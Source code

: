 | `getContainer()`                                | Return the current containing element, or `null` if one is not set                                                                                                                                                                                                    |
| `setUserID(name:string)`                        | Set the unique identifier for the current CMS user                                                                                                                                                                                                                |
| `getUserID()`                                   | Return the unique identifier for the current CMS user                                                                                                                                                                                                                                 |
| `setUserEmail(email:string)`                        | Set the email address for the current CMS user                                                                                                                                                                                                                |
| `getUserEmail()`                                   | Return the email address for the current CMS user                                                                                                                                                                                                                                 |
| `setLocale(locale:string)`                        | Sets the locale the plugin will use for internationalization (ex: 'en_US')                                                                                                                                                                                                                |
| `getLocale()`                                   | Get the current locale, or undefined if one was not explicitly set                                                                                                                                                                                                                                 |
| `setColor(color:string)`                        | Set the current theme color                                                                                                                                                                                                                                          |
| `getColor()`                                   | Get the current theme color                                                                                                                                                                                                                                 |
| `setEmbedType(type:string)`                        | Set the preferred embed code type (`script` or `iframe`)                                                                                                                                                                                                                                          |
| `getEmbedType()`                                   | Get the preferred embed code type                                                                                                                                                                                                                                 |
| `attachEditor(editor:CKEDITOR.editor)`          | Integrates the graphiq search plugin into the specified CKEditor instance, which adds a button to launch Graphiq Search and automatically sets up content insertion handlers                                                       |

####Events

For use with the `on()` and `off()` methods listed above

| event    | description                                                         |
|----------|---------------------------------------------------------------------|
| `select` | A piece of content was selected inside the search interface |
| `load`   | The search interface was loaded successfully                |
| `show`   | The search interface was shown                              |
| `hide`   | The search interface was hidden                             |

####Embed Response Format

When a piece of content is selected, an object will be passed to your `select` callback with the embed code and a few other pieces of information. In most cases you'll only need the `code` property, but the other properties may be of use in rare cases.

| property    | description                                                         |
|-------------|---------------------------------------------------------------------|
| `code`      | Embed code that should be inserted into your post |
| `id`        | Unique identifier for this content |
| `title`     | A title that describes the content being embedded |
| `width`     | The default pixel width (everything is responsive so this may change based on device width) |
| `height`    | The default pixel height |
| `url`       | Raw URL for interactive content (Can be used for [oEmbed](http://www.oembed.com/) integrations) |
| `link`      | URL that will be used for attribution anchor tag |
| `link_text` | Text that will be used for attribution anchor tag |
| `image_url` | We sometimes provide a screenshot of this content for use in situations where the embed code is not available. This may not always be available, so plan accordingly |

— WORK REQUEST —
Retype all of the entries precisely as they are.

— RESULT —
Source code

: | `getContainer()`                                | Return the current containing element, or `null` if one is not set                                                                                                                                                                                                    |
| `setUserID(name:string)`                        | Set the unique identifier for the current CMS user                                                                                                                                                                                                                |
| `getUserID()`                                   | Return the unique identifier for the current CMS user                                                                                                                                                                                                                                 |
| `setUserEmail(email:string)`                        | Set the email address for the current CMS user                                                                                                                                                                                                                |
| `getUserEmail()`                                   | Return the email address for the current CMS user                                                                                                                                                                                                                                 |
| `setLocale(locale:string)`                        | Sets the locale the plugin will use for internationalization (ex: 'en_US')                                                                                                                                                                                                                |
| `getLocale()`                                   | Get the current locale, or undefined if one was not explicitly set                                                                                                                                                                                                                                 |
| `setColor(color:string)`                        | Set the current theme color                                                                                                                                                                                                                                          |
| `getColor()`                                   | Get the current theme color                                                                                                                                                                                                                                 |
| `setEmbedType(type:string)`                        | Set the preferred embed code type (`script` or `iframe`)                                                                                                                                                                                                                                          |
| `getEmbedType()`                                   | Get the preferred embed code type                                                                                                                                                                                                                                 |
| `attachEditor(editor:CKEDITOR.editor)`          | Integrates the graphiq search plugin into the specified CKEditor instance, which adds a button to launch Graphiq Search and automatically sets up content insertion handlers                                                       |

####Events

For use with the `on()` and `off()` methods listed above

| event    | description                                                         |
|----------|---------------------------------------------------------------------|
| `select` | A piece of content was selected inside the search interface |
| `load`   | The search interface was loaded successfully                |
| `show`   | The search interface was shown                              |
| `hide`   | The search interface was hidden                             |

####Embed Response Format

When a piece of content is selected, an object will be passed to your `select` callback with the embed code and a few other pieces of information. In most cases you'll only need the `code` property, but the other properties may be of use in rare cases.

| property    | description                                                         |
|-------------|---------------------------------------------------------------------|
| `code`      | Embed code that should be inserted into your post |
| `id`        | Unique identifier for this content |
| `title`     | A title that describes the content being embedded |
| `width`     | The default pixel width (everything is responsive so this may change based on device width) |
| `height`    | The default pixel height |
| `url`       | Raw URL for interactive content (Can be used for [oEmbed](http://www.oembed.com/) integrations) |
| `link`      | URL that will be used for attribution anchor tag |
| `link_text` | Text that will be used for attribution anchor tag |
| `image_url` | We sometimes provide a screenshot of this content for use in situations where the embed code is not available. This may not always be available, so plan accordingly |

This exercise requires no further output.